There is material below. Print exactly the lines starting at the line with "그럼에도 추상화 수준을" and ending at the line with "과정을 추가한 도표](/images/image-6.png)", ends included, and no others.
***
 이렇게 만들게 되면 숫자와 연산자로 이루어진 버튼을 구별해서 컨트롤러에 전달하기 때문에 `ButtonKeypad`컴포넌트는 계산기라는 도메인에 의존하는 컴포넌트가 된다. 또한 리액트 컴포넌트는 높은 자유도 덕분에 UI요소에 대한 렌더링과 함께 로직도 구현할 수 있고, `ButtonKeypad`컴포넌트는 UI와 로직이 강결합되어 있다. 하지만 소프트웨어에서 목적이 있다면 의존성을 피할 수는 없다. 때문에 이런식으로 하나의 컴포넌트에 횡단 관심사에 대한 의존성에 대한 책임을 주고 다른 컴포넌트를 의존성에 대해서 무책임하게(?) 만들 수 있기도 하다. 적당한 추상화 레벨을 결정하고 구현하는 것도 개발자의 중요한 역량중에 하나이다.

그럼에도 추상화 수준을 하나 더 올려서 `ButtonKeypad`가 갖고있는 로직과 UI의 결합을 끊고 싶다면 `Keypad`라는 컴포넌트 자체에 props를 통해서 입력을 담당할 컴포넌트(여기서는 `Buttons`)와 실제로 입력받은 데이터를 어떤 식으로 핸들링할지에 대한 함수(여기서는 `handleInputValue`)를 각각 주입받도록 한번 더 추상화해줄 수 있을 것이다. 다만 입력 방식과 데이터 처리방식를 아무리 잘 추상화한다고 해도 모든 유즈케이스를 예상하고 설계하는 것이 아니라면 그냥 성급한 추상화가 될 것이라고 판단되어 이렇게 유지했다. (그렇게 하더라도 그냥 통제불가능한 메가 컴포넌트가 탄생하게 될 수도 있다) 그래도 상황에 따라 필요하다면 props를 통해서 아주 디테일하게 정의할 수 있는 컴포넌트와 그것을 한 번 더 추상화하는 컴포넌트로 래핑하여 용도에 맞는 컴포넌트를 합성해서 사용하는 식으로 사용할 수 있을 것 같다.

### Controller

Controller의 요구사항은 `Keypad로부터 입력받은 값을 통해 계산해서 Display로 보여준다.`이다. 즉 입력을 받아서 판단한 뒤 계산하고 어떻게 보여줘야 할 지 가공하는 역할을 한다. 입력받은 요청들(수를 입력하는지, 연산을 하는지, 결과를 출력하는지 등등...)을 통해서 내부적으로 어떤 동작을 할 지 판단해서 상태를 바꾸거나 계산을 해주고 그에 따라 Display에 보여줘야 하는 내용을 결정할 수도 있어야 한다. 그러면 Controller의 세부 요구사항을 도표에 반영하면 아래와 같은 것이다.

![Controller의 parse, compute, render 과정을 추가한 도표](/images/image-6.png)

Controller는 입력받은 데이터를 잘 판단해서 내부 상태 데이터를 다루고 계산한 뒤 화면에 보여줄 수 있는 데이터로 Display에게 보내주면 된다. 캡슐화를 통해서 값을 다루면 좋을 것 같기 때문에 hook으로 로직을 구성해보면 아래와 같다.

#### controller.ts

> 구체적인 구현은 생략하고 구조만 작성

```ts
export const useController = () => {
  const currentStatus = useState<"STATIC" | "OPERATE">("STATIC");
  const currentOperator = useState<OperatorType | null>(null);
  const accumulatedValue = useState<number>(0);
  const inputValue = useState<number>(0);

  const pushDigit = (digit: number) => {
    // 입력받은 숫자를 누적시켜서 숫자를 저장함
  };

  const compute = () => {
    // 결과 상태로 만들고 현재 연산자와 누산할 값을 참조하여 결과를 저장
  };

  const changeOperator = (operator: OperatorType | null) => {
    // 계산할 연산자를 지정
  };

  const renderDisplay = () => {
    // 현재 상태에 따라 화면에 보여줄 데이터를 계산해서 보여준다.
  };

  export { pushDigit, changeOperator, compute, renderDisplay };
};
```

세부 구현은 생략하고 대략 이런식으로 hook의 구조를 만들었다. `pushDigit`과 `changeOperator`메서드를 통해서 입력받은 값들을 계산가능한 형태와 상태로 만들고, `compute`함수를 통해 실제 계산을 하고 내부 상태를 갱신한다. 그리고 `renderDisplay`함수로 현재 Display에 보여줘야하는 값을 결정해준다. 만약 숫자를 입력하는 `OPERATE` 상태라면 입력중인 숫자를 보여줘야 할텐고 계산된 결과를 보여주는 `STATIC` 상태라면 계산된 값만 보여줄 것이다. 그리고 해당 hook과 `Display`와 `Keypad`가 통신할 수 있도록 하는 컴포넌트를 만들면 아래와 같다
***
— WRITTEN REPLY —
그럼에도 추상화 수준을 하나 더 올려서 `ButtonKeypad`가 갖고있는 로직과 UI의 결합을 끊고 싶다면 `Keypad`라는 컴포넌트 자체에 props를 통해서 입력을 담당할 컴포넌트(여기서는 `Buttons`)와 실제로 입력받은 데이터를 어떤 식으로 핸들링할지에 대한 함수(여기서는 `handleInputValue`)를 각각 주입받도록 한번 더 추상화해줄 수 있을 것이다. 다만 입력 방식과 데이터 처리방식를 아무리 잘 추상화한다고 해도 모든 유즈케이스를 예상하고 설계하는 것이 아니라면 그냥 성급한 추상화가 될 것이라고 판단되어 이렇게 유지했다. (그렇게 하더라도 그냥 통제불가능한 메가 컴포넌트가 탄생하게 될 수도 있다) 그래도 상황에 따라 필요하다면 props를 통해서 아주 디테일하게 정의할 수 있는 컴포넌트와 그것을 한 번 더 추상화하는 컴포넌트로 래핑하여 용도에 맞는 컴포넌트를 합성해서 사용하는 식으로 사용할 수 있을 것 같다.

### Controller

Controller의 요구사항은 `Keypad로부터 입력받은 값을 통해 계산해서 Display로 보여준다.`이다. 즉 입력을 받아서 판단한 뒤 계산하고 어떻게 보여줘야 할 지 가공하는 역할을 한다. 입력받은 요청들(수를 입력하는지, 연산을 하는지, 결과를 출력하는지 등등...)을 통해서 내부적으로 어떤 동작을 할 지 판단해서 상태를 바꾸거나 계산을 해주고 그에 따라 Display에 보여줘야 하는 내용을 결정할 수도 있어야 한다. 그러면 Controller의 세부 요구사항을 도표에 반영하면 아래와 같은 것이다.

![Controller의 parse, compute, render 과정을 추가한 도표](/images/image-6.png)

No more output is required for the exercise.